Я вломился в этот кабинет без стука, и лишь мельком глянул на решаемый здесь вопрос:

«В чем большее преступление – украсть теленка из деревни или украсть деревню из теленка?»

Ничего себе! Басарга Леонтьев! Это я правильно зашел! От моего только что появившегося благодушного настроения не осталось и следа. Кулаки мои окрепли, а душа налилась ненавистью.

– Сюда подойди, – заорал я на Леонтьева. Он подошел ко мне, встал смирно и закрыл глаза. Такая его реакция утвердила меня в моих намерениях.

– Вот тебе, гадина московская, за весь русский север! – и с этим криком, изо всех моих человеческих и нечеловеческих сил, я ударил его кулаком в лицо. Он отлетел метра на три и упал, обливаясь кровью. Затем встал, подошел ко мне, поклонился до земли, выплюнул выбитые зубы, поднял на меня кроткий взор и произнес:

– Как я вас ждал! Спасибо! За весь мой род – спасибо вам. Как вы думаете, я смогу теперь спать по ночам без снотворного? Господин инспектор, прошу принять во внимание – я в этом заведении нахожусь совершенно добровольно.

– Ну, вечные вопросы – это уже по твоей части, – ответил я и вышел из его кабинета, хлопнув дверью.

Удивительно, но настроение мое опять пришло в норму. Даже более того. Я чувствовал, что пришел сюда все-таки не совсем зря. Мечты сбываются, только не совсем так, как мы об этом мечтаем.

Я пошел по коридору обратно и постучался в комнату со стеклянной дверью. Высокий человек в сером открыл мне и пригласил за свой стол возле окна. На улице сияло солнце, мокрые голуби отряхивались на карнизе дома напротив. Прохожие закрывали зонтики, сворачивали плащи и прятали их в сумки. Человек в сером опять сидел и молча смотрел на меня, но теперь уже не испытующим, а спокойным взглядом.

– Послушайте, а зачем вообще нужно ваше министерство? – прервал я наше молчание.
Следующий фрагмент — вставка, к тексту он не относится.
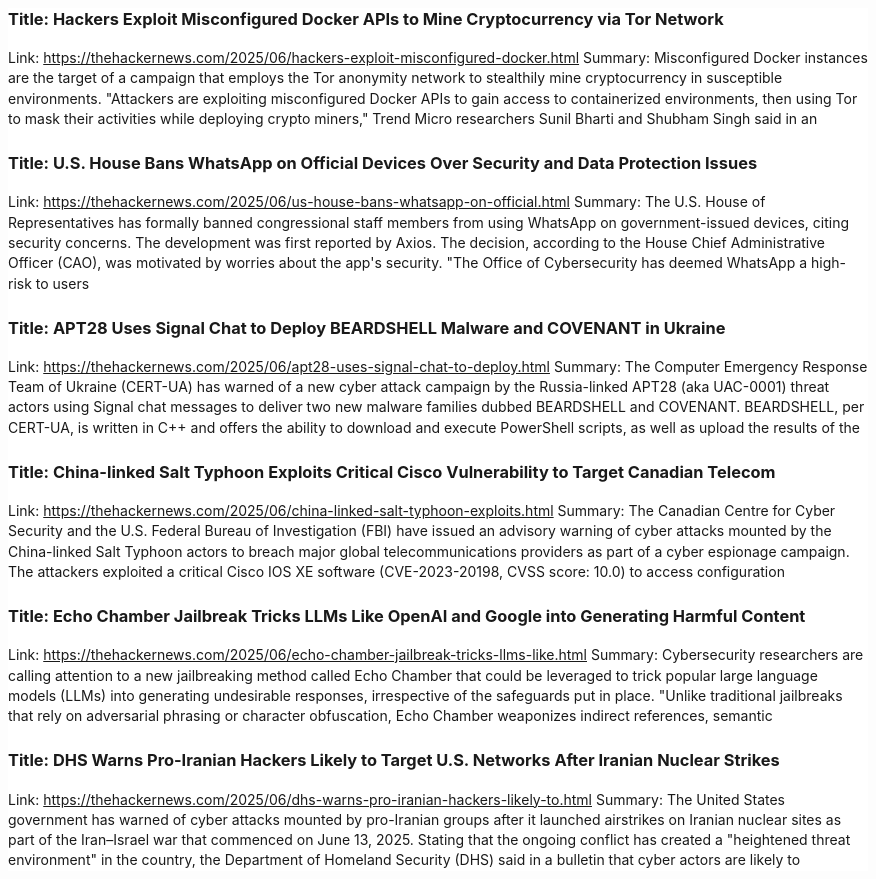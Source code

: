 ### Title: Hackers Exploit Misconfigured Docker APIs to Mine Cryptocurrency via Tor Network
Link: https://thehackernews.com/2025/06/hackers-exploit-misconfigured-docker.html
Summary: Misconfigured Docker instances are the target of a campaign that employs the Tor anonymity network to stealthily mine cryptocurrency in susceptible environments.
"Attackers are exploiting misconfigured Docker APIs to gain access to containerized environments, then using Tor to mask their activities while deploying crypto miners," Trend Micro researchers Sunil Bharti and Shubham Singh said in an

### Title: U.S. House Bans WhatsApp on Official Devices Over Security and Data Protection Issues
Link: https://thehackernews.com/2025/06/us-house-bans-whatsapp-on-official.html
Summary: The U.S. House of Representatives has formally banned congressional staff members from using WhatsApp on government-issued devices, citing security concerns.
The development was first reported by Axios.
The decision, according to the House Chief Administrative Officer (CAO), was motivated by worries about the app's security.
"The Office of Cybersecurity has deemed WhatsApp a high-risk to users

### Title: APT28 Uses Signal Chat to Deploy BEARDSHELL Malware and COVENANT in Ukraine
Link: https://thehackernews.com/2025/06/apt28-uses-signal-chat-to-deploy.html
Summary: The Computer Emergency Response Team of Ukraine (CERT-UA) has warned of a new cyber attack campaign by the Russia-linked APT28 (aka UAC-0001) threat actors using Signal chat messages to deliver two new malware families dubbed BEARDSHELL and COVENANT.
BEARDSHELL, per CERT-UA, is written in C++ and offers the ability to download and execute PowerShell scripts, as well as upload the results of the

### Title: China-linked Salt Typhoon Exploits Critical Cisco Vulnerability to Target Canadian Telecom
Link: https://thehackernews.com/2025/06/china-linked-salt-typhoon-exploits.html
Summary: The Canadian Centre for Cyber Security and the U.S. Federal Bureau of Investigation (FBI) have issued an advisory warning of cyber attacks mounted by the China-linked Salt Typhoon actors to breach major global telecommunications providers as part of a cyber espionage campaign.
The attackers exploited a critical Cisco IOS XE software (CVE-2023-20198, CVSS score: 10.0) to access configuration

### Title: Echo Chamber Jailbreak Tricks LLMs Like OpenAI and Google into Generating Harmful Content
Link: https://thehackernews.com/2025/06/echo-chamber-jailbreak-tricks-llms-like.html
Summary: Cybersecurity researchers are calling attention to a new jailbreaking method called Echo Chamber that could be leveraged to trick popular large language models (LLMs) into generating undesirable responses, irrespective of the safeguards put in place.
"Unlike traditional jailbreaks that rely on adversarial phrasing or character obfuscation, Echo Chamber weaponizes indirect references, semantic

### Title: DHS Warns Pro-Iranian Hackers Likely to Target U.S. Networks After Iranian Nuclear Strikes
Link: https://thehackernews.com/2025/06/dhs-warns-pro-iranian-hackers-likely-to.html
Summary: The United States government has warned of cyber attacks mounted by pro-Iranian groups after it launched airstrikes on Iranian nuclear sites as part of the Iran–Israel war that commenced on June 13, 2025.
Stating that the ongoing conflict has created a "heightened threat environment" in the country, the Department of Homeland Security (DHS) said in a bulletin that cyber actors are likely to

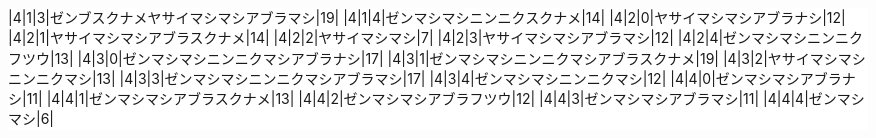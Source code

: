 |4|1|3|ゼンブスクナメヤサイマシマシアブラマシ|19|
|4|1|4|ゼンマシマシニンニクスクナメ|14|
|4|2|0|ヤサイマシマシアブラナシ|12|
|4|2|1|ヤサイマシマシアブラスクナメ|14|
|4|2|2|ヤサイマシマシ|7|
|4|2|3|ヤサイマシマシアブラマシ|12|
|4|2|4|ゼンマシマシニンニクフツウ|13|
|4|3|0|ゼンマシマシニンニクマシアブラナシ|17|
|4|3|1|ゼンマシマシニンニクマシアブラスクナメ|19|
|4|3|2|ヤサイマシマシニンニクマシ|13|
|4|3|3|ゼンマシマシニンニクマシアブラマシ|17|
|4|3|4|ゼンマシマシニンニクマシ|12|
|4|4|0|ゼンマシマシアブラナシ|11|
|4|4|1|ゼンマシマシアブラスクナメ|13|
|4|4|2|ゼンマシマシアブラフツウ|12|
|4|4|3|ゼンマシマシアブラマシ|11|
|4|4|4|ゼンマシマシ|6|
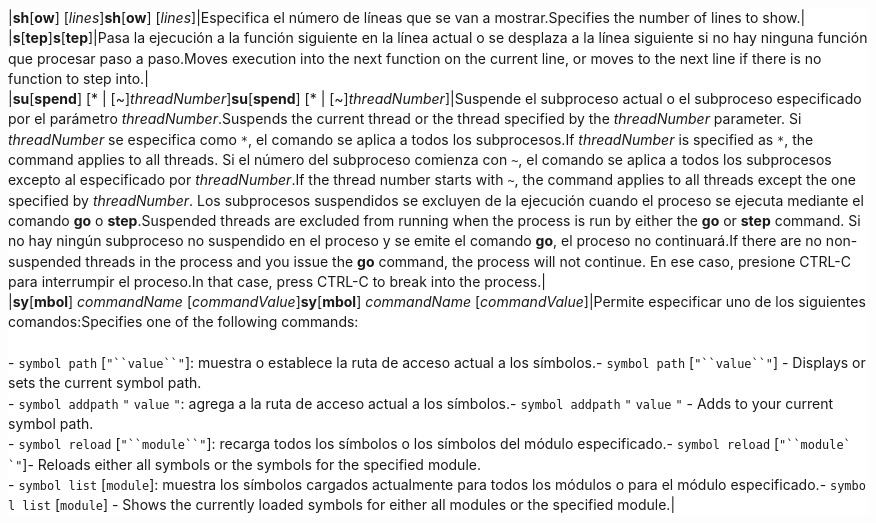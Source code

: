 |<span data-ttu-id="c6362-237">**sh**[**ow**] [*lines*]</span><span class="sxs-lookup"><span data-stu-id="c6362-237">**sh**[**ow**] [*lines*]</span></span>|<span data-ttu-id="c6362-238">Especifica el número de líneas que se van a mostrar.</span><span class="sxs-lookup"><span data-stu-id="c6362-238">Specifies the number of lines to show.</span></span>|  
|<span data-ttu-id="c6362-239">**s**[**tep**]</span><span class="sxs-lookup"><span data-stu-id="c6362-239">**s**[**tep**]</span></span>|<span data-ttu-id="c6362-240">Pasa la ejecución a la función siguiente en la línea actual o se desplaza a la línea siguiente si no hay ninguna función que procesar paso a paso.</span><span class="sxs-lookup"><span data-stu-id="c6362-240">Moves execution into the next function on the current line, or moves to the next line if there is no function to step into.</span></span>|  
|<span data-ttu-id="c6362-241">**su**[**spend**] [\* &#124; [~]*threadNumber*]</span><span class="sxs-lookup"><span data-stu-id="c6362-241">**su**[**spend**] [\* &#124; [~]*threadNumber*]</span></span>|<span data-ttu-id="c6362-242">Suspende el subproceso actual o el subproceso especificado por el parámetro *threadNumber*.</span><span class="sxs-lookup"><span data-stu-id="c6362-242">Suspends the current thread or the thread specified by the *threadNumber* parameter.</span></span>  <span data-ttu-id="c6362-243">Si *threadNumber* se especifica como `*`, el comando se aplica a todos los subprocesos.</span><span class="sxs-lookup"><span data-stu-id="c6362-243">If *threadNumber* is specified as `*`, the command applies to all threads.</span></span> <span data-ttu-id="c6362-244">Si el número del subproceso comienza con `~`, el comando se aplica a todos los subprocesos excepto al especificado por *threadNumber*.</span><span class="sxs-lookup"><span data-stu-id="c6362-244">If the thread number starts with `~`, the command applies to all threads except the one specified by *threadNumber*.</span></span> <span data-ttu-id="c6362-245">Los subprocesos suspendidos se excluyen de la ejecución cuando el proceso se ejecuta mediante el comando **go** o **step**.</span><span class="sxs-lookup"><span data-stu-id="c6362-245">Suspended threads are excluded from running when the process is run by either the **go** or **step** command.</span></span> <span data-ttu-id="c6362-246">Si no hay ningún subproceso no suspendido en el proceso y se emite el comando **go**, el proceso no continuará.</span><span class="sxs-lookup"><span data-stu-id="c6362-246">If there are no non-suspended threads in the process and you issue the **go** command, the process will not continue.</span></span> <span data-ttu-id="c6362-247">En ese caso, presione CTRL-C para interrumpir el proceso.</span><span class="sxs-lookup"><span data-stu-id="c6362-247">In that case, press CTRL-C to break into the process.</span></span>|  
|<span data-ttu-id="c6362-248">**sy**[**mbol**] *commandName* [*commandValue*]</span><span class="sxs-lookup"><span data-stu-id="c6362-248">**sy**[**mbol**] *commandName* [*commandValue*]</span></span>|<span data-ttu-id="c6362-249">Permite especificar uno de los siguientes comandos:</span><span class="sxs-lookup"><span data-stu-id="c6362-249">Specifies one of the following commands:</span></span><br /><br /> <span data-ttu-id="c6362-250">-   `symbol path` [`"``value``"`]: muestra o establece la ruta de acceso actual a los símbolos.</span><span class="sxs-lookup"><span data-stu-id="c6362-250">-   `symbol path` [`"``value``"`] - Displays or sets the current symbol path.</span></span><br /><span data-ttu-id="c6362-251">-   `symbol addpath` `"` `value` `"`: agrega a la ruta de acceso actual a los símbolos.</span><span class="sxs-lookup"><span data-stu-id="c6362-251">-   `symbol addpath` `"` `value` `"` - Adds to your current symbol path.</span></span><br /><span data-ttu-id="c6362-252">-   `symbol reload` [`"``module``"`]: recarga todos los símbolos o los símbolos del módulo especificado.</span><span class="sxs-lookup"><span data-stu-id="c6362-252">-   `symbol reload` [`"``module``"`]- Reloads either all symbols or the symbols for the specified module.</span></span><br /><span data-ttu-id="c6362-253">-   `symbol list` [`module`]: muestra los símbolos cargados actualmente para todos los módulos o para el módulo especificado.</span><span class="sxs-lookup"><span data-stu-id="c6362-253">-   `symbol list` [`module`] - Shows the currently loaded symbols for either all modules or the specified module.</span></span>|  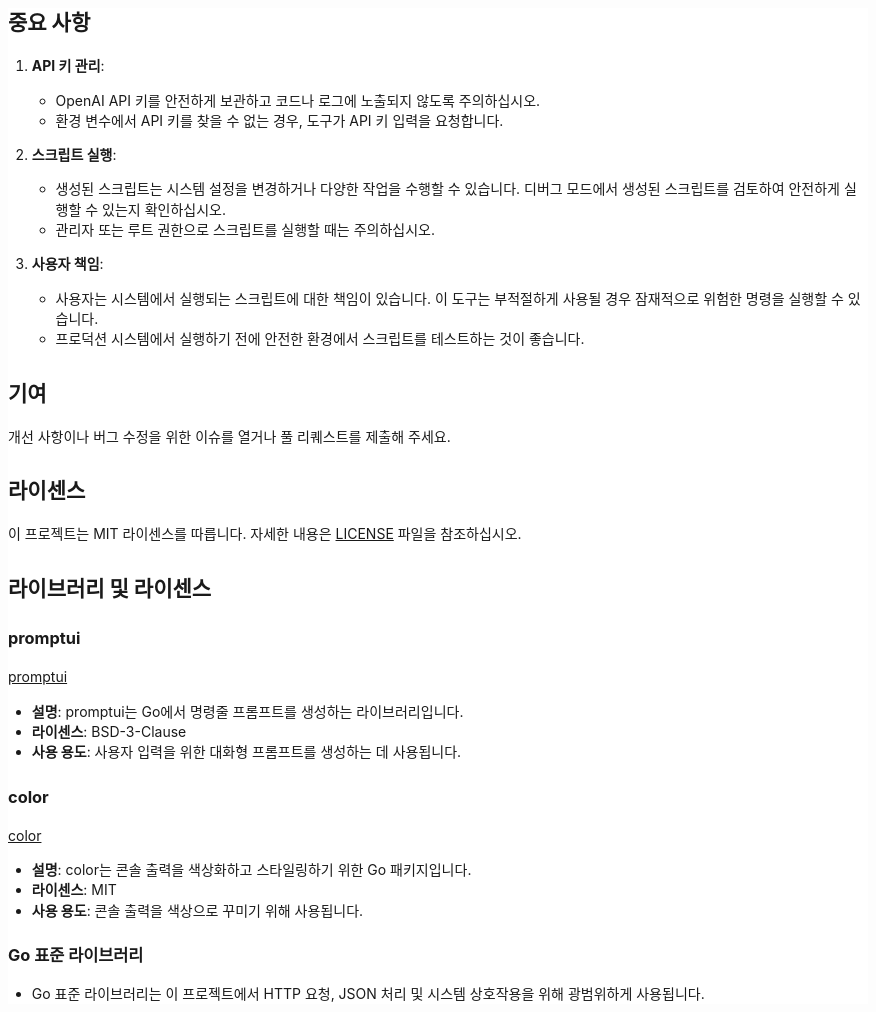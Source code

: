 ## 중요 사항

1. **API 키 관리**:
   - OpenAI API 키를 안전하게 보관하고 코드나 로그에 노출되지 않도록 주의하십시오.
   - 환경 변수에서 API 키를 찾을 수 없는 경우, 도구가 API 키 입력을 요청합니다.

2. **스크립트 실행**:
   - 생성된 스크립트는 시스템 설정을 변경하거나 다양한 작업을 수행할 수 있습니다. 디버그 모드에서 생성된 스크립트를 검토하여 안전하게 실행할 수 있는지 확인하십시오.
   - 관리자 또는 루트 권한으로 스크립트를 실행할 때는 주의하십시오.

3. **사용자 책임**:
   - 사용자는 시스템에서 실행되는 스크립트에 대한 책임이 있습니다. 이 도구는 부적절하게 사용될 경우 잠재적으로 위험한 명령을 실행할 수 있습니다.
   - 프로덕션 시스템에서 실행하기 전에 안전한 환경에서 스크립트를 테스트하는 것이 좋습니다.

## 기여

개선 사항이나 버그 수정을 위한 이슈를 열거나 풀 리퀘스트를 제출해 주세요.

## 라이센스

이 프로젝트는 MIT 라이센스를 따릅니다. 자세한 내용은 [LICENSE](LICENSE) 파일을 참조하십시오.

## 라이브러리 및 라이센스

### promptui

[promptui](https://github.com/manifoldco/promptui)
- **설명**: promptui는 Go에서 명령줄 프롬프트를 생성하는 라이브러리입니다.
- **라이센스**: BSD-3-Clause
- **사용 용도**: 사용자 입력을 위한 대화형 프롬프트를 생성하는 데 사용됩니다.

### color

[color](https://github.com/fatih/color)
- **설명**: color는 콘솔 출력을 색상화하고 스타일링하기 위한 Go 패키지입니다.
- **라이센스**: MIT
- **사용 용도**: 콘솔 출력을 색상으로 꾸미기 위해 사용됩니다.

### Go 표준 라이브러리

- Go 표준 라이브러리는 이 프로젝트에서 HTTP 요청, JSON 처리 및 시스템 상호작용을 위해 광범위하게 사용됩니다.
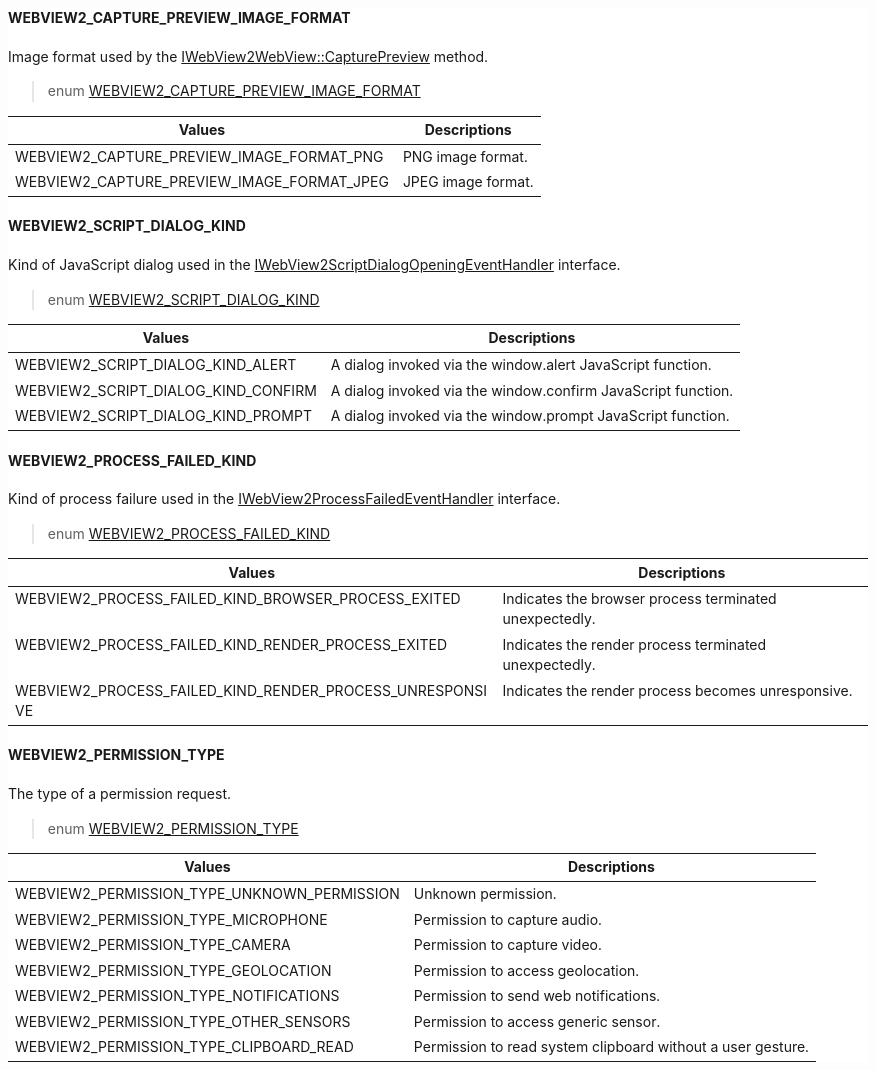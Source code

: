 #### WEBVIEW2_CAPTURE_PREVIEW_IMAGE_FORMAT 

Image format used by the [IWebView2WebView::CapturePreview](#interface_i_web_view2_web_view_1a1d04f117ee7a3f8828bdaad7eecc6668) method.

> enum [WEBVIEW2_CAPTURE_PREVIEW_IMAGE_FORMAT](#interface_i_web_view2_web_view_1a10b47cc3a871007318b235771b8d1f9c)

 Values                         | Descriptions
--------------------------------|---------------------------------------------
WEBVIEW2_CAPTURE_PREVIEW_IMAGE_FORMAT_PNG            | PNG image format.
WEBVIEW2_CAPTURE_PREVIEW_IMAGE_FORMAT_JPEG            | JPEG image format.

#### WEBVIEW2_SCRIPT_DIALOG_KIND 

Kind of JavaScript dialog used in the [IWebView2ScriptDialogOpeningEventHandler](IWebView2ScriptDialogOpeningEventHandler.md#interface_i_web_view2_script_dialog_opening_event_handler) interface.

> enum [WEBVIEW2_SCRIPT_DIALOG_KIND](#interface_i_web_view2_web_view_1a6180fcb980ca62aeebdccb0511b32a78)

 Values                         | Descriptions
--------------------------------|---------------------------------------------
WEBVIEW2_SCRIPT_DIALOG_KIND_ALERT            | A dialog invoked via the window.alert JavaScript function.
WEBVIEW2_SCRIPT_DIALOG_KIND_CONFIRM            | A dialog invoked via the window.confirm JavaScript function.
WEBVIEW2_SCRIPT_DIALOG_KIND_PROMPT            | A dialog invoked via the window.prompt JavaScript function.

#### WEBVIEW2_PROCESS_FAILED_KIND 

Kind of process failure used in the [IWebView2ProcessFailedEventHandler](IWebView2ProcessFailedEventHandler.md#interface_i_web_view2_process_failed_event_handler) interface.

> enum [WEBVIEW2_PROCESS_FAILED_KIND](#interface_i_web_view2_web_view_1ab39b04c165e6bd9b41044070f4addc5f)

 Values                         | Descriptions
--------------------------------|---------------------------------------------
WEBVIEW2_PROCESS_FAILED_KIND_BROWSER_PROCESS_EXITED            | Indicates the browser process terminated unexpectedly.
WEBVIEW2_PROCESS_FAILED_KIND_RENDER_PROCESS_EXITED            | Indicates the render process terminated unexpectedly.
WEBVIEW2_PROCESS_FAILED_KIND_RENDER_PROCESS_UNRESPONSIVE            | Indicates the render process becomes unresponsive.

#### WEBVIEW2_PERMISSION_TYPE 

The type of a permission request.

> enum [WEBVIEW2_PERMISSION_TYPE](#interface_i_web_view2_web_view_1a92fe308a93a24813da9ca0ba84c412d6)

 Values                         | Descriptions
--------------------------------|---------------------------------------------
WEBVIEW2_PERMISSION_TYPE_UNKNOWN_PERMISSION            | Unknown permission.
WEBVIEW2_PERMISSION_TYPE_MICROPHONE            | Permission to capture audio.
WEBVIEW2_PERMISSION_TYPE_CAMERA            | Permission to capture video.
WEBVIEW2_PERMISSION_TYPE_GEOLOCATION            | Permission to access geolocation.
WEBVIEW2_PERMISSION_TYPE_NOTIFICATIONS            | Permission to send web notifications.
WEBVIEW2_PERMISSION_TYPE_OTHER_SENSORS            | Permission to access generic sensor.
WEBVIEW2_PERMISSION_TYPE_CLIPBOARD_READ            | Permission to read system clipboard without a user gesture.
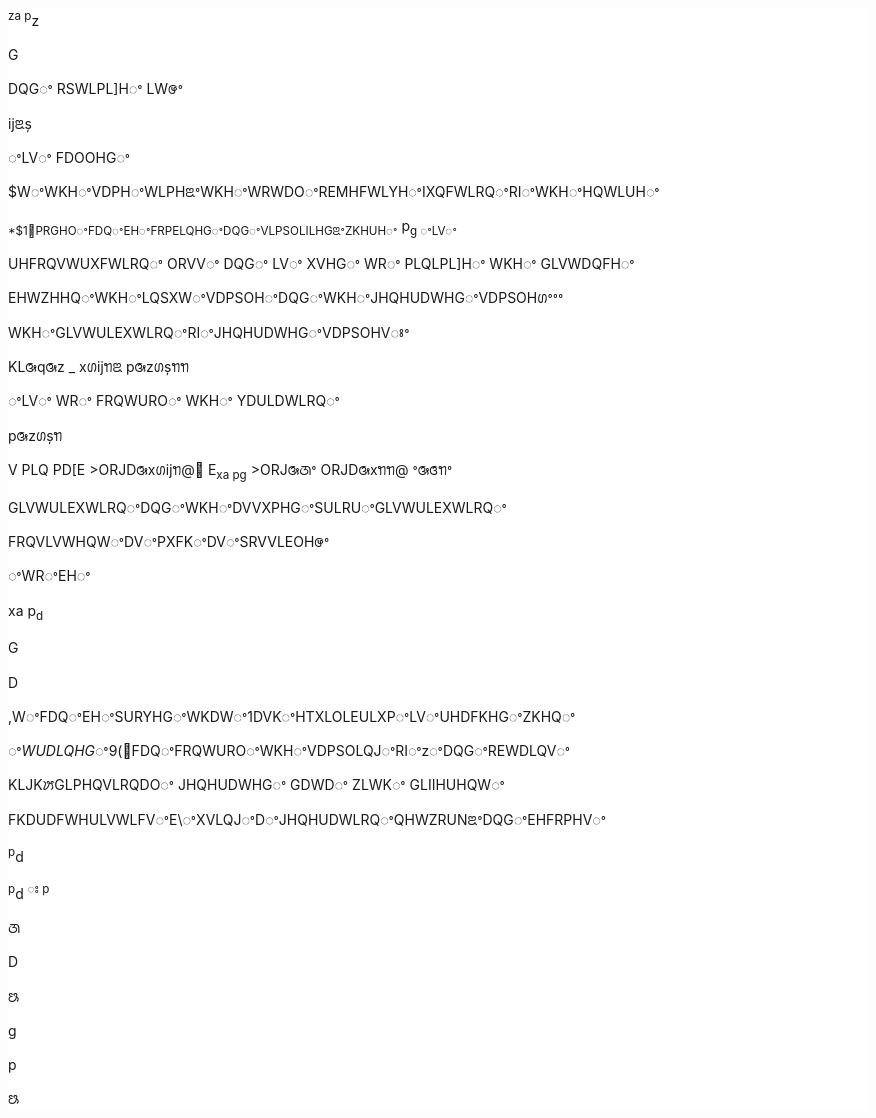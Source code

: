<sup>za p</sup>z

G

DQGꢀ RSWLPL]Hꢀ LWꢌꢀ

ĳꢃș

ꢀLVꢀ FDOOHGꢀ

$WꢀWKHꢀVDPHꢀWLPHꢃꢀWKHꢀWRWDOꢀREMHFWLYHꢀIXQFWLRQꢀRIꢀWKHꢀHQWLUHꢀ

<sub>\*$1ꢀPRGHOꢀFDQꢀEHꢀFRPELQHGꢀDQGꢀVLPSOLILHGꢃꢀZKHUHꢀ</sub> p<sub>g ꢀLVꢀ</sub>

UHFRQVWUXFWLRQꢀ ORVVꢀ DQGꢀ LVꢀ XVHGꢀ WRꢀ PLQLPL]Hꢀ WKHꢀ GLVWDQFHꢀ

EHWZHHQꢀWKHꢀLQSXWꢀVDPSOHꢀDQGꢀWKHꢀJHQHUDWHGꢀVDPSOHꢔꢀꢀꢀ

WKHꢀGLVWULEXWLRQꢀRIꢀJHQHUDWHGꢀVDPSOHVꢁꢀ

KLꢑqꢑz \_ xꢔĳꢒꢃ pꢑzꢔșꢒꢒ

ꢀLVꢀ WRꢀ FRQWUROꢀ WKHꢀ YDULDWLRQꢀ

pꢑzꢔșꢒ

V  PLQ PD[E >ORJDꢑxꢔĳꢒ@ꢁ E<sub>xa pg</sub> >ORJꢑꢇꢀ ORJDꢑxꢒꢒ@ ꢀꢑꢏꢒꢀ

GLVWULEXWLRQꢀDQGꢀWKHꢀDVVXPHGꢀSULRUꢀGLVWULEXWLRQꢀ

FRQVLVWHQWꢀDVꢀPXFKꢀDVꢀSRVVLEOHꢌꢀ

ꢀWRꢀEHꢀ

xa p<sub>d</sub>

G

D

,WꢀFDQꢀEHꢀSURYHGꢀWKDWꢀ1DVKꢀHTXLOLEULXPꢀLVꢀUHDFKHGꢀZKHQꢀ

$ꢀWUDLQHGꢀ9$(ꢀFDQꢀFRQWUROꢀWKHꢀVDPSOLQJꢀRIꢀzꢀDQGꢀREWDLQVꢀ

KLJKꢓGLPHQVLRQDOꢀ JHQHUDWHGꢀ GDWDꢀ ZLWKꢀ GLIIHUHQWꢀ

FKDUDFWHULVWLFVꢀE\ꢀXVLQJꢀDꢀJHQHUDWLRQꢀQHWZRUNꢃꢀDQGꢀEHFRPHVꢀ

<sup>p</sup>d

<sup>p</sup>d <sup>ꢁ p</sup>

ꢇ

D

ꢕ

g





p

ꢕ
– Это исправительное учреждение, – отвечал он, – вы ведь, кажется, узнали кое-кого из наших сотрудников? – и он с улыбкой посмотрел на мой распухший кулак. – Скажите, чем я могу вам отплатить за ваше посещение?

– Отплатить? Вы, мне отплатить? Ни на один вопрос, который я здесь задал, мне не дали ответа.

– Этого я не могу, извините. Вечные вопросы на то и вечные, чтобы на них всегда искали ответы, но никогда не находили. Но в моей власти сделать для вас что-нибудь практическое, ведь вы серьезно помогли нам.

– Я помог вам? Как же это?

– Повторяю, у нас исправительное учреждение, – и он опять посмотрел на мой все еще сжатый кулак.

Тут до меня стал доходить смысл его слов.

– Ну что же, раз так, то я не откажусь от вознаграждения, – сказал я. – Вы можете сделать так, чтобы я работал в университете на кафедре истории и получал за это столько же, сколько получаю сейчас риэлтором?

– Могу, но не стану этого делать. Это вам ничего хорошего не принесет, поверьте моему горькому опыту. Не вы первый, не вы последний, кто обращается ко мне с подобной просьбой.

– Это почему же ничего хорошего не принесет?

– Потому что ни ваши коллеги, ни ваша жена не поверят и не простят вам этого. Ну не платят за научную гуманитарную работу столько, понимаете? Ваша жена будет думать, что вы где-то воруете, или торгуете наркотиками. Ваши коллеги не простят вам новой машины и чистой рубашки.

– Так что же вы предлагаете тогда?

– Пожалуй, единственное, что имеет смысл вам предложить – это хороший дом на берегу озера в Новгороде. Есть у меня один такой на примете, он недавно выставлен на продажу, и стоит примерно столько же, сколько ваша московская квартира. Вы ведь сможете восстановиться доцентом на кафедре истории университета имени Ярослава Мудрого в Новгороде?